**WHAT TO DO:** Among the lines below, copy exactly those from the one with "outcomes independent variable." through the one with "y_pred_test_dir_inp = svr_Regressor.predict(dir_in)", counting both ends.

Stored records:

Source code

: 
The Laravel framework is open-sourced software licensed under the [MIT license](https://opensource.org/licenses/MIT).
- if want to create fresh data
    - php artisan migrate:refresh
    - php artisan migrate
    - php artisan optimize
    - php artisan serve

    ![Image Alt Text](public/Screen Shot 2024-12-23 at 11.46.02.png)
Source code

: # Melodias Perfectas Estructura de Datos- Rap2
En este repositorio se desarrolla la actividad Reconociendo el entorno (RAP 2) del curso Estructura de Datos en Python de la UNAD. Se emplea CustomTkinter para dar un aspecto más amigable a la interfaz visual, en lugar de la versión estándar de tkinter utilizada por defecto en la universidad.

...

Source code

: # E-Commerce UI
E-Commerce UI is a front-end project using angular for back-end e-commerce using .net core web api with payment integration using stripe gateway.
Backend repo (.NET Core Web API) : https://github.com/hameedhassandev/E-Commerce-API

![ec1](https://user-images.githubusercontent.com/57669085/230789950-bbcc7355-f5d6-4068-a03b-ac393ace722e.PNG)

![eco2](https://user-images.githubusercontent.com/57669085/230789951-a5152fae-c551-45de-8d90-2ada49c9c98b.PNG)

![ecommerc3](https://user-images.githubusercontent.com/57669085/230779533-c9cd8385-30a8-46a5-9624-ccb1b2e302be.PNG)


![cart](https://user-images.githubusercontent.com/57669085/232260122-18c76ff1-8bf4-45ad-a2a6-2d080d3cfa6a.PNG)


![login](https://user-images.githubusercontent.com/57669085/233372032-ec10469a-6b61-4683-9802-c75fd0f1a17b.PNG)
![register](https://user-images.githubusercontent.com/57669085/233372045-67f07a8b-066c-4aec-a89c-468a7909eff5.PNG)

...

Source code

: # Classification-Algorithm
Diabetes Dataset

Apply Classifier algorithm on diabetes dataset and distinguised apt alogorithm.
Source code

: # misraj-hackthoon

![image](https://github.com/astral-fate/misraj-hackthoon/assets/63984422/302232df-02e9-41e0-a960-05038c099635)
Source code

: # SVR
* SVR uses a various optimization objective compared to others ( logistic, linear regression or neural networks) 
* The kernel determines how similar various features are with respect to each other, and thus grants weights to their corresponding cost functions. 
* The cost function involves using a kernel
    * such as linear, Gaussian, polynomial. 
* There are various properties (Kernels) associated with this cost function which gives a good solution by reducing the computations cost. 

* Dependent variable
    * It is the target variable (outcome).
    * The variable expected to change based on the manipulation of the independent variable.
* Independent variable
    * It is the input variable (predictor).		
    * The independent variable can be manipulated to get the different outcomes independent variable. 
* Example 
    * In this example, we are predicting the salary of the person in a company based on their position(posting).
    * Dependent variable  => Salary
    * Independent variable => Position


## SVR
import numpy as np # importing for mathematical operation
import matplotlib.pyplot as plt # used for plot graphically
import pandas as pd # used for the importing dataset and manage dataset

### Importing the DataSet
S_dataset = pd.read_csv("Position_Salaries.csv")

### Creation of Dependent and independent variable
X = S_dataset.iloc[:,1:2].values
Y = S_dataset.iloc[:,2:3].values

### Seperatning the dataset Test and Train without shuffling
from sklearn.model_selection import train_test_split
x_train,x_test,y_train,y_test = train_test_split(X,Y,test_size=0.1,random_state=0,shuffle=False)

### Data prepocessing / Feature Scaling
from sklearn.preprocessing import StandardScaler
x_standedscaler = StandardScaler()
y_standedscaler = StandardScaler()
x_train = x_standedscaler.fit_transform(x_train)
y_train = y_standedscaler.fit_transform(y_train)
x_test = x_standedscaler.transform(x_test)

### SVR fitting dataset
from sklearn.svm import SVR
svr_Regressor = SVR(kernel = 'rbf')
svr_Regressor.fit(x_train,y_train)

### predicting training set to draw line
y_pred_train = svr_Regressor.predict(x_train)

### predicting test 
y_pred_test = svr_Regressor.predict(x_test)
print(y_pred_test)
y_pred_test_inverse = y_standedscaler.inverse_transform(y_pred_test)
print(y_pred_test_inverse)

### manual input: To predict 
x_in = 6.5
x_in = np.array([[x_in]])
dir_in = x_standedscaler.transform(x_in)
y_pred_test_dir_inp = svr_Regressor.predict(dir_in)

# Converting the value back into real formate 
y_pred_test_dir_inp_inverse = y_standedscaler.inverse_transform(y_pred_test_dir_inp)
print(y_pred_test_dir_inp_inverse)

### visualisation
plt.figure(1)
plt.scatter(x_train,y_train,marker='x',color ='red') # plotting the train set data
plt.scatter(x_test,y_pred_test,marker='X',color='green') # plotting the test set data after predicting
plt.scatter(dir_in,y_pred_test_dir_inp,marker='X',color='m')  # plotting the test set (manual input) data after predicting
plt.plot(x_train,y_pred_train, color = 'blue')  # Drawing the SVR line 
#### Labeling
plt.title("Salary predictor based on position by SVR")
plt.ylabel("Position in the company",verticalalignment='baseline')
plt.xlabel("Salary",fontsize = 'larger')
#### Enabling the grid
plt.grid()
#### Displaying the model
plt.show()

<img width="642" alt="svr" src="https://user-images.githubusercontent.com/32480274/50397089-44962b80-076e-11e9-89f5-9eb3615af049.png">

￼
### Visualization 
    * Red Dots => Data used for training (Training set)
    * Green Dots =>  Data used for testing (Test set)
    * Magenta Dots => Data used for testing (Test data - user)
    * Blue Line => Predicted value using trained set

**OUTPUT OF THE EXERCISE:**
    * The independent variable can be manipulated to get the different outcomes independent variable. 
* Example 
    * In this example, we are predicting the salary of the person in a company based on their position(posting).
    * Dependent variable  => Salary
    * Independent variable => Position


## SVR
import numpy as np # importing for mathematical operation
import matplotlib.pyplot as plt # used for plot graphically
import pandas as pd # used for the importing dataset and manage dataset

### Importing the DataSet
S_dataset = pd.read_csv("Position_Salaries.csv")

### Creation of Dependent and independent variable
X = S_dataset.iloc[:,1:2].values
Y = S_dataset.iloc[:,2:3].values

### Seperatning the dataset Test and Train without shuffling
from sklearn.model_selection import train_test_split
x_train,x_test,y_train,y_test = train_test_split(X,Y,test_size=0.1,random_state=0,shuffle=False)

### Data prepocessing / Feature Scaling
from sklearn.preprocessing import StandardScaler
x_standedscaler = StandardScaler()
y_standedscaler = StandardScaler()
x_train = x_standedscaler.fit_transform(x_train)
y_train = y_standedscaler.fit_transform(y_train)
x_test = x_standedscaler.transform(x_test)

### SVR fitting dataset
from sklearn.svm import SVR
svr_Regressor = SVR(kernel = 'rbf')
svr_Regressor.fit(x_train,y_train)

### predicting training set to draw line
y_pred_train = svr_Regressor.predict(x_train)

### predicting test 
y_pred_test = svr_Regressor.predict(x_test)
print(y_pred_test)
y_pred_test_inverse = y_standedscaler.inverse_transform(y_pred_test)
print(y_pred_test_inverse)

### manual input: To predict 
x_in = 6.5
x_in = np.array([[x_in]])
dir_in = x_standedscaler.transform(x_in)
y_pred_test_dir_inp = svr_Regressor.predict(dir_in)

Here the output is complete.